# Sidi Dominator 5 vs Shimano M086 shoes



## intoflatlines (Mar 31, 2010)

I am trying to decide between these two shoes, going to place in order in an hour. Which one *between the two* do you recommend?

Pearl Izumi Select MTB

Shimano M086L

Sidi Dominator 5

Edit: I picked the M086 due to more reviews on the internets.
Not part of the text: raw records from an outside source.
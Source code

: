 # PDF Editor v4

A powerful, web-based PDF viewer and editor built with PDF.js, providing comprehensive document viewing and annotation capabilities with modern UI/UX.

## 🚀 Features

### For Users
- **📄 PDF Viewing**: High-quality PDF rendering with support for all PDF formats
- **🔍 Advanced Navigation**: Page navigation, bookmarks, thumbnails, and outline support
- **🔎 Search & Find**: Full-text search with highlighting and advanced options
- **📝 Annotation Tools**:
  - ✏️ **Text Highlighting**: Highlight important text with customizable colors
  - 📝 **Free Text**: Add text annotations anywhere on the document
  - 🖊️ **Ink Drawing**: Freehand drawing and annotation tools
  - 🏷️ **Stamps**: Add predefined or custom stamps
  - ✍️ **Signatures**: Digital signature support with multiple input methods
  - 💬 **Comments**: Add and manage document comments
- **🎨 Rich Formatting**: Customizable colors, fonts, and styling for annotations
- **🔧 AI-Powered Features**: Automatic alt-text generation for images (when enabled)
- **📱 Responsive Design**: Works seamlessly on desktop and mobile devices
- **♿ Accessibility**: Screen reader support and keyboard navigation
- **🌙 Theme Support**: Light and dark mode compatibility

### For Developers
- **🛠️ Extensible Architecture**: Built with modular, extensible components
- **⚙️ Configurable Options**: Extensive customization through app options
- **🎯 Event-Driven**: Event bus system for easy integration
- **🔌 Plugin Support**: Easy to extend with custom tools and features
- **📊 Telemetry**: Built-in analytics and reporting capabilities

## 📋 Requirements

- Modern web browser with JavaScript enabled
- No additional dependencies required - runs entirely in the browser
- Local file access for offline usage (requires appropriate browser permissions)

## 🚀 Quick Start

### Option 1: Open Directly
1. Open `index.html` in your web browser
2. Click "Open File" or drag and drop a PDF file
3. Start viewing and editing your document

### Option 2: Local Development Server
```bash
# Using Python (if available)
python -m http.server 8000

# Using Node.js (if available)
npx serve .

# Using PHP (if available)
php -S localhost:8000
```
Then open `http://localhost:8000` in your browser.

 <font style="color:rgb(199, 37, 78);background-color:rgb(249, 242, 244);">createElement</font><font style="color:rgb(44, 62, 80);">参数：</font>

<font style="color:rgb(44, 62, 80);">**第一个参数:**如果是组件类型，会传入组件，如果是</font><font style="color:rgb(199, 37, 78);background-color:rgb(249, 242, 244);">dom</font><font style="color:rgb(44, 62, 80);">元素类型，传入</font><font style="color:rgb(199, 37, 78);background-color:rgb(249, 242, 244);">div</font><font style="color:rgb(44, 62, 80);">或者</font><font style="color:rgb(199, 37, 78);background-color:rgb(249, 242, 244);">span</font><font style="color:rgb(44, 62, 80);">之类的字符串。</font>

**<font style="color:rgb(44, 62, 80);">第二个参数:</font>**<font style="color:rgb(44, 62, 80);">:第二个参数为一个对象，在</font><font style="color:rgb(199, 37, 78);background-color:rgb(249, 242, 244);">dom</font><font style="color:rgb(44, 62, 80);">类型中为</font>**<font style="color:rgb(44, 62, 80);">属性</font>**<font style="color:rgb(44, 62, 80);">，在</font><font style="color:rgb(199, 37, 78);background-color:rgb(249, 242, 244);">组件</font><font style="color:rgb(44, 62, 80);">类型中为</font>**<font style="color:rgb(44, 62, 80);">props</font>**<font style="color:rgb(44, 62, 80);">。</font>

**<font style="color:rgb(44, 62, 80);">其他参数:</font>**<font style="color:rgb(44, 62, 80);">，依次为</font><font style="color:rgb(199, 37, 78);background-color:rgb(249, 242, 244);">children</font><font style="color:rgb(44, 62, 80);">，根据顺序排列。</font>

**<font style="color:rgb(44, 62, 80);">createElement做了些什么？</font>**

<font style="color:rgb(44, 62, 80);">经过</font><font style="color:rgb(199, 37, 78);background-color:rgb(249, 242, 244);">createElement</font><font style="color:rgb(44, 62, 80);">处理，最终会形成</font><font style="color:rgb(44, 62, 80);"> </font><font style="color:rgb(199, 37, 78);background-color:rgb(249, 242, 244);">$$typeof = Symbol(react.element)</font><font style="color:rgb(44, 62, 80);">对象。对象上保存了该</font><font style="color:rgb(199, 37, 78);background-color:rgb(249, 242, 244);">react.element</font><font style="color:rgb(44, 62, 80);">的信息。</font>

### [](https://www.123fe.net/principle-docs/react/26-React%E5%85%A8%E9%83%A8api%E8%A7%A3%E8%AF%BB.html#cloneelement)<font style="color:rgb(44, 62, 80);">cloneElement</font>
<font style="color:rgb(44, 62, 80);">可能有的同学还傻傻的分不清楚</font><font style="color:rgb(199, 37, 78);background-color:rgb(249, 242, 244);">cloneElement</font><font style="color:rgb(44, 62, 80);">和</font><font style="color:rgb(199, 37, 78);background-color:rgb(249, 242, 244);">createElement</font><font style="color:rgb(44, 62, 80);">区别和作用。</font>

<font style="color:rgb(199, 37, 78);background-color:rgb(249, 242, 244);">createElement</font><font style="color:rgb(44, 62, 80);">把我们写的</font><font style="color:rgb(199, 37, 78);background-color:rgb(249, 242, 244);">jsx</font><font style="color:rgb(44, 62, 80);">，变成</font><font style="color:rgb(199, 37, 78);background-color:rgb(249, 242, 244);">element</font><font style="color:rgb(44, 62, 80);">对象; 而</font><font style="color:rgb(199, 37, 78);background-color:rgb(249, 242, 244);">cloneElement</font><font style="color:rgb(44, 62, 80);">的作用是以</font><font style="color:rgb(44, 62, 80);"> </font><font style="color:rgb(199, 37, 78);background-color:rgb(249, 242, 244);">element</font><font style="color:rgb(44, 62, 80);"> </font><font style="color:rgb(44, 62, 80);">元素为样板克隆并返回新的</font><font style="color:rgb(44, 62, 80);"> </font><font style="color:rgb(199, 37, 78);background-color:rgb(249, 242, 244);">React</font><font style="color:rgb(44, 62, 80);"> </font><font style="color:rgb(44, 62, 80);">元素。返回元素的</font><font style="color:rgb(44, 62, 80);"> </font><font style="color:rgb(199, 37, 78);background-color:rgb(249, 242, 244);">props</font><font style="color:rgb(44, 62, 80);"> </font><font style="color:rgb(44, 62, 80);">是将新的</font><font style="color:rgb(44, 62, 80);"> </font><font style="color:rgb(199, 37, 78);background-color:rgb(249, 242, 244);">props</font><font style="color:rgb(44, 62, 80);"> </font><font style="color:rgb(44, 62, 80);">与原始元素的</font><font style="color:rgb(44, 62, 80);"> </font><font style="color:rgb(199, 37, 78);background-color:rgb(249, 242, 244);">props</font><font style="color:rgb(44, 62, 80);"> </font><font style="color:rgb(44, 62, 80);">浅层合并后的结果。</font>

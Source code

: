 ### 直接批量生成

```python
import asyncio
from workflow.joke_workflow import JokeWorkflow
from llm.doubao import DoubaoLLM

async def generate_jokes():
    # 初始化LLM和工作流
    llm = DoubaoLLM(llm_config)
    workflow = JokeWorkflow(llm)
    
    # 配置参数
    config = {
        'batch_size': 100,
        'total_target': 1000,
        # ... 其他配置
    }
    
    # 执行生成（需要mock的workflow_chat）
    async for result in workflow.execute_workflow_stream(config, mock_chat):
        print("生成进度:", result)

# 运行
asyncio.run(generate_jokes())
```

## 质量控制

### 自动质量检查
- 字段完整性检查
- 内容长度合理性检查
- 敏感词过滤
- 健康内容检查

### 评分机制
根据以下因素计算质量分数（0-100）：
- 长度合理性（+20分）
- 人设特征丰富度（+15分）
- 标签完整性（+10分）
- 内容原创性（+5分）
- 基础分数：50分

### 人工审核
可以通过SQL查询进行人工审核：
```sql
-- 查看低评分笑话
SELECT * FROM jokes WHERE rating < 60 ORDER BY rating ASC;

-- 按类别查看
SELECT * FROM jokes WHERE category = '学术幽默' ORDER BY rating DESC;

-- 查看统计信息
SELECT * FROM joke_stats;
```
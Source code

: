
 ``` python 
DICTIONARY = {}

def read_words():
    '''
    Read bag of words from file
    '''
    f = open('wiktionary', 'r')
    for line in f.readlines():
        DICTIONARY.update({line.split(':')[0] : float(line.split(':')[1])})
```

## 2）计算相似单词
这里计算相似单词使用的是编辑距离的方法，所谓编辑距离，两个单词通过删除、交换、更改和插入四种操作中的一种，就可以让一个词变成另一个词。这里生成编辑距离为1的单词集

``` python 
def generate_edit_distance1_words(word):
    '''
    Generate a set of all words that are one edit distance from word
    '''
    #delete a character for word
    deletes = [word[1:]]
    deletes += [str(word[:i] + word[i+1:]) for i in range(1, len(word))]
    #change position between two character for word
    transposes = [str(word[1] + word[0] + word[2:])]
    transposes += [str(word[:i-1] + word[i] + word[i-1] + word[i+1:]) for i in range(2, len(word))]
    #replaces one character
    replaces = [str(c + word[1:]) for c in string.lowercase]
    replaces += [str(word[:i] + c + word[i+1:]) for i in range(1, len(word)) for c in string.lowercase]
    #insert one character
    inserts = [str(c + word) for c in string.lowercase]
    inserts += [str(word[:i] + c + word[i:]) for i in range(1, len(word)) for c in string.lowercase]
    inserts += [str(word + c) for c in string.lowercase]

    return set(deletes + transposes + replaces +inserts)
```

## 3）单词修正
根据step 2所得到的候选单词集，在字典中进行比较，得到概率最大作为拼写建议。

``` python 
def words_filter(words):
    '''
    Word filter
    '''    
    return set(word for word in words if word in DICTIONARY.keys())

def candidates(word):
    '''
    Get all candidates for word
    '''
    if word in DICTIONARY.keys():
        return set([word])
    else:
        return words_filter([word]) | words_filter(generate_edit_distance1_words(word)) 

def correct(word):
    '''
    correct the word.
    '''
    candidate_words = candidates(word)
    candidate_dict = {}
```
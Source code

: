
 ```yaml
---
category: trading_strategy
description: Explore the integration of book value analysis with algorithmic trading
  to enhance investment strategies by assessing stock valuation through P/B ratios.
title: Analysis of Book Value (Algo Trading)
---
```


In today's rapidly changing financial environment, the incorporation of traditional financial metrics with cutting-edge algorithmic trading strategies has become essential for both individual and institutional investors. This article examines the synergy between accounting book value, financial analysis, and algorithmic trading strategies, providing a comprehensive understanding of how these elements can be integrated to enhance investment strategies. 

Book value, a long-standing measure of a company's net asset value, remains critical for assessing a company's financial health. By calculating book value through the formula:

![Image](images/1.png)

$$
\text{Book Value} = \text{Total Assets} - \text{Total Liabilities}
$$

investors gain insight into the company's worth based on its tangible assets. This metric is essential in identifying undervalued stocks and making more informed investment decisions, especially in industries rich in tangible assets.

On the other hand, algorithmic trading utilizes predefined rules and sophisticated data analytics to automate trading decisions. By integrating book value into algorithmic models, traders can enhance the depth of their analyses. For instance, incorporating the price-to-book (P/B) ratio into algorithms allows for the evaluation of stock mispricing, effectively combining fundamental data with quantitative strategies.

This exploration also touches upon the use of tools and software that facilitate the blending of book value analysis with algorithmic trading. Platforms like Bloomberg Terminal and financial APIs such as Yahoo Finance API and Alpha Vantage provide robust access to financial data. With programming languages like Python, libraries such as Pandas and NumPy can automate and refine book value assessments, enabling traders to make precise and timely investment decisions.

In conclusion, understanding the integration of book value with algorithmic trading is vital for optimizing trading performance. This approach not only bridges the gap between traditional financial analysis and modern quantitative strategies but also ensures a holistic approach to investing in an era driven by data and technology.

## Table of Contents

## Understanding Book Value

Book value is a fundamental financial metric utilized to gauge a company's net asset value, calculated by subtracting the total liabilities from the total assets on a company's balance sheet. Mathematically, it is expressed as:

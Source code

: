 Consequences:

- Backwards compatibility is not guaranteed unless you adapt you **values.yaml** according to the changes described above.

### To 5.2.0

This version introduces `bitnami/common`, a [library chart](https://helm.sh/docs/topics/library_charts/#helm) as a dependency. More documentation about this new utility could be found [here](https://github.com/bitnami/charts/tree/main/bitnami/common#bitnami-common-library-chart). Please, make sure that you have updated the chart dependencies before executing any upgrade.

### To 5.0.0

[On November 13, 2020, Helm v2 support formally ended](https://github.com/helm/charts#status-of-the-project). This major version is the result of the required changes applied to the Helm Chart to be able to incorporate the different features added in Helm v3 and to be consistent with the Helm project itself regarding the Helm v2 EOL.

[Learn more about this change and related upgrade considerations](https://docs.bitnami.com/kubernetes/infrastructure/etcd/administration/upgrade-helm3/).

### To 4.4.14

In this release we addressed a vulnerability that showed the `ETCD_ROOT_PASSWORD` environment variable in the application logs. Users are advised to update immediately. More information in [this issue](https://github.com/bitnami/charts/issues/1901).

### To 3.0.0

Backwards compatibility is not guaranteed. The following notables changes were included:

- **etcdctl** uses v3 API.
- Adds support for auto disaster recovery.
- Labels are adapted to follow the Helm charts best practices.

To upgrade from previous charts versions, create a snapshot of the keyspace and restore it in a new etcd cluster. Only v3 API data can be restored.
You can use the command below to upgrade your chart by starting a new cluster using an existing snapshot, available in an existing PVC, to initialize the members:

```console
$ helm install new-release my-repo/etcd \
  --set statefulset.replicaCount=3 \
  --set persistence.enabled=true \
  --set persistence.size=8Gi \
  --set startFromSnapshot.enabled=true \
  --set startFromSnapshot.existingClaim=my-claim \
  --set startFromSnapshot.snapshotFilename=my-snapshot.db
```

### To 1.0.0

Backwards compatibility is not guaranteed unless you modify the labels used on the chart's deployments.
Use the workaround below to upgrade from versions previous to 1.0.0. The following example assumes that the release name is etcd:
Edit 2: Now I'm considering the Sidi Dominator 5 instead of the Pearl Izumi. I read that they last a long time and have a very rigid sole, which is something I think is worth the higher price. What do you think?


----------



## Finch Platte (Nov 14, 2003)

I think you'll like the Shimanos better. I didn't like my PIs very much- they got sloppy real fast.


----------



## josephr (Apr 7, 2010)

I have a different pair of PIs that have a ratcheting buckle....whatever you get, make sure they got the ratchet as you'll never go back to plain ole velcro or lace ups again!


----------



## Hopping_Rocks (Aug 23, 2008)

I've had PI Quest model shoes for one year (just went clipless last year) and I really like them. Whichever one you get, try them on first.


----------



## bsieb (Aug 23, 2003)

If you have bigger feet you may find the PI fit better, whereas narrower feet may like the Shimano fit better. I have never looked back since trying PI, and I tried several different brands including Lake, Shimano, Sidi, Sidi Mega, and Specialized. I find they fit ME well, are stiffer, and are more durable than any of those others I tried.


----------



## ArmySlowRdr (Dec 19, 2003)

I have a pair of PIs I wear now; seem to fit better than previous brands I've tried---


----------



## shiggy (Dec 19, 1998)

intoflatlines said:


> I am trying to decide between these two shoes, going to place in order in an hour. Which one *between the two* do you recommend?
> 
> Pearl Izumi Select MTB
> 
> ...


The shoes that fit your feet.


----------



## frdfandc (Sep 5, 2007)

I have 2 pairs of the M086. Love them. My biggest decision was the sole. The rubber on the soles of the Shimanos are more "normal" shoe like. Meaning they conform to ground surfaces when walking than the hard plastic soles of other manufacturers. Makes it easier to walk on wet, uneven surfaces (rocky water crossings).


----------



## intoflatlines (Mar 31, 2010)

I went with the M086 but not I'm second guessing myself. I'm actually getting it as a gift from my GF, and she wants to get the ones that are the best and last the longest.. Now considering the Sidi Dominator 5. Thoughts?


----------



## d365 (Jun 13, 2006)

you need to try them on. every brand and of shoe fits differently. Sidi's are a great, very pricey, shoe - but they didn't feel right on MY feet. the toe box seemed too tight for me.


----------



## pelts79 (Feb 29, 2008)

I haven't tried the others, but have owned the Sidi Dominator 5's for a few years and they have been great. I think the way they fit, depending on narrow or wide feet comes into play so I would try what feels best for you.


----------



## intoflatlines (Mar 31, 2010)

I tried them on the other day but I didn't really take note about how they felt because they were out of the price range at the time.. 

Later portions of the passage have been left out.